Components
During last week, we've been thinking about the device size and ways to split it into smaller expandable chunks. We finally decided on the following:
- Controller board
- Signal distribution board
- Power supply board
- Sensor modules
- Case
The extra components make this device a bit less portable than I originally planned, it may however become a bit more useful in different areas.
Controller board
This board will have the main CPU on board, the display and some input (rotary encoder?). It will also host a SD card port and some communication ports.
As mentioned before, I'm currently considering plugging in a Teensy ARM board as the brain.
Signal distribution board
This board will be mostly passive (depending on communication protocol we choose), and will contain female goldpin slots (2x10?) for modules. It will also contain ports for the controller board and power supply board.
Power supply board
The power supply board is a very important component of Open Sensor Array. It's job will be to create a stable 3.3V and 5V power supply.
Initially I was thinking about making this part of the signal distribution board, but then I though there are so many battery options out there or recharging sources that making this board replaceable is rather important.
Sensor modules
We decided sensor modules will be of the size of a standard credit card. Why? Because it is hard to come up with a number, if we don't have any modules designed yet.
The case
The case is supposed to be "portable", unfortunately not as in smartphone or the Open Source Science Tricoder. We plan to make more than one case. At least two, one for 2 or 3 sensor modules, which will make it small enough and one with room for 8 or more modules, for situations where small size and portability is not as important. This of course requires us to design more than one distribution board.
Communication bus
Here comes very difficult choices. There aren't a lot of multi-point communication methods that can be used in a hobby project. What we considered were the following solutions:
- CAN bus
- I2C
- RS-232 ring
- Serial Peripheral Interface Bus
- RS-485
CAN bus
Controller Area Network bus could have been a suitable choice. The only issue was no controller I wanted to use had CAN integrated, those that have it are a lot more expensive. This idea was dropped very fast.
I2C
I was considering I2C too. There were however some issues: unique addressing of nodes, hotplug support, not so simple voltage level shitfters and a faulty module can hang the entire bus.
BWA proposed to solve the issue of addressing by assigning a hardwired ID number on the signal distribution board.
Unfortunately the other issues weren't really solved. There are ICs that solve some of those issues, they are however very expensive.
RS-232 ring
This is a simple idea, you take the TX of the controller and connect it to the RX of the first module, then you take it's TX line and connect it to the RX of the next module, and so on until you return to the RX of the main controller.
This might have worked if the design wasn't modular. If there was some bypass to connect RX/TX pins of an unconnected device, you still have a problem with interrupted transmission when you connect a new module.
The above issues could of course be solved, but the work required would be important, as well as solving bugs in such system could also be a nightmare.

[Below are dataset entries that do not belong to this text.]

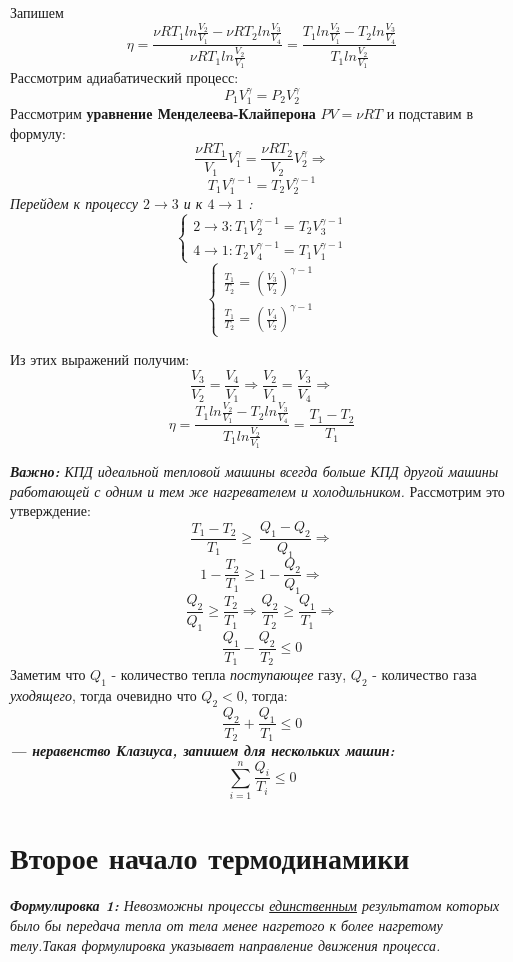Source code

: \documentclass[../main.tex]{subfiles}
\begin{document}
Запишем
\[ \eta  = \frac{\nu RT_1 ln{\frac{V_2}{V_1}} - \nu RT_2 ln{\frac{V_3}{V_4}}}{\nu RT_1 ln{\frac{V_2}{V_1}}} =  \frac{T_1ln{\frac{V_2}{V_1}} - T_2ln{\frac{V_3}{V_4}}}{T_1ln{\frac{V_2}{V_1}}}\]
Рассмотрим адиабатический процесс:
\[ P_1V_1^{\gamma} = P_2V_2^{\gamma}\]
Рассмотрим \textbf{уравнение Менделеева-Клайперона }$ PV = \nu RT$ и подставим в формулу:
\[ \frac{\nu RT_1}{V_1}V_1^{\gamma} = \frac{\nu RT_2}{V_2}V_2^{\gamma} \Rightarrow \]
\[ T_1V_1^{\gamma - 1} = T_2V_2^{\gamma - 1}\]
\textit{Перейдем к процессу $2 \to 3$  и к $ 4 \to 1$ :}
\begin{equation*}
    \begin{cases}
        2 \to 3: T_1V_2^{\gamma - 1} = T_2V_3^{\gamma - 1}
        \\
        4 \to 1: T_2V_4^{\gamma - 1} = T_1V_1^{\gamma - 1}
    \end{cases}
\end{equation*}
\begin{equation*}
    \begin{cases}
        \frac{T_1}{T_2} = (\frac{V_3}{V_2}) ^ {\gamma - 1}
        \\
        \frac{T_1}{T_2} = (\frac{V_4}{V_2}) ^ {\gamma - 1}
    \end{cases}
\end{equation*}

Из этих выражений получим:
\[ \frac{V_3}{V_2} = \frac{V_4}{V_1} \Rightarrow \frac{V_2}{V_1} = \frac{V_3}{V_4} \Rightarrow\]
\[ \eta = \frac{T_1ln{\frac{V_2}{V_1}} - T_2ln{\frac{V_3}{V_4}}}{T_1ln{\frac{V_2}{V_1}}} = \frac{T_1 - T_2}{T_1}\]

\textit{\textbf{Важно: }КПД идеальной тепловой машины всегда больше КПД другой машины работающей с одним и тем же нагревателем и холодильником.} Рассмотрим это утверждение:
\[ \frac{T_1 - T_2}{T_1} \geq\ \frac{Q_1 - Q_2}{Q_1} \Rightarrow \]
\[1 - \frac{T_2}{T_1} \geq 1 - \frac{Q_2}{Q_1} \Rightarrow \]
\[ \frac{Q_2}{Q_1} \geq \frac{T_2}{T_1} \Rightarrow \frac{Q_2}{T_2} \geq \frac{Q_1}{T_1} \Rightarrow \]
\[\frac{Q_1}{T_1} - \frac{Q_2}{T_2}  \leq 0\]
Заметим что $Q_1$ - количество тепла \textit{поступающее} газу, $Q_2$ - количество газа \textit{уходящего}, тогда очевидно что $Q_2 < 0$, тогда:
\[\frac{Q_2}{T_2} + \frac{Q_1}{T_1} \leq 0\]
\textbf{\textit{ --- неравенство Клазиуса, запишем для нескольких машин:}}
\[ \sum_{i = 1}^{n} \frac{Q_i}{T_i} \leq 0\]

\section{Второе начало термодинамики}
\textit{\textbf{Формулировка 1:} Невозможны процессы \underline{единственным} результатом которых было бы передача тепла от тела менее нагретого к более нагретому телу.Такая формулировка указывает направление движения процесса.}
\end{document}
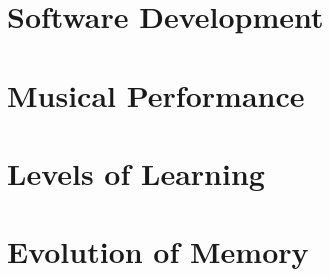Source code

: \documentclass[10pt,titlepage]{article}
\begin{document}
\section{Software Development}

\section{Musical Performance}

\section{Levels of Learning}

\section{Evolution of Memory}

\cite{murray2019evolutionary}

{}








\end{document}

Serial Peripheral Interface Bus
The idea of SPI is really simple. You basically have a shift register on each device and you transmit bits with a given clock signal and slave select pin. I don't think you can go a lot simpler than that. I had the idea that I could use an I2C GPIO extender to select individual slave select pins and go with this solution.
All was great and perfectly simple until I have read this: (here)
"Disadvantages (...) SPI does not support hot plugging (dynamically adding nodes)."
I really hope this is only about the issue you can't just get a new Slave Select line out of nowhere (no SS line sharing).
I'll investigate this more later.
RS-485
This is an other usefull solution. RS-485 is a multipoint communication system or electrical characteristics. In any case, RS-485 transceivers are quite cheap and by themselves handle different voltage levels on controller side. They can be driven by simple UARTS and provide a simple way to interface hardware at ranges up to 1KM.
Unfortunately, it seems it comes at a price. Extra IC, higher power consumption and a bit of extra complication.
Which communication bus to choose?
Right now the fight is between SPI and RS-485. I don't know which we will chose, but hopefully there will be an answer soon.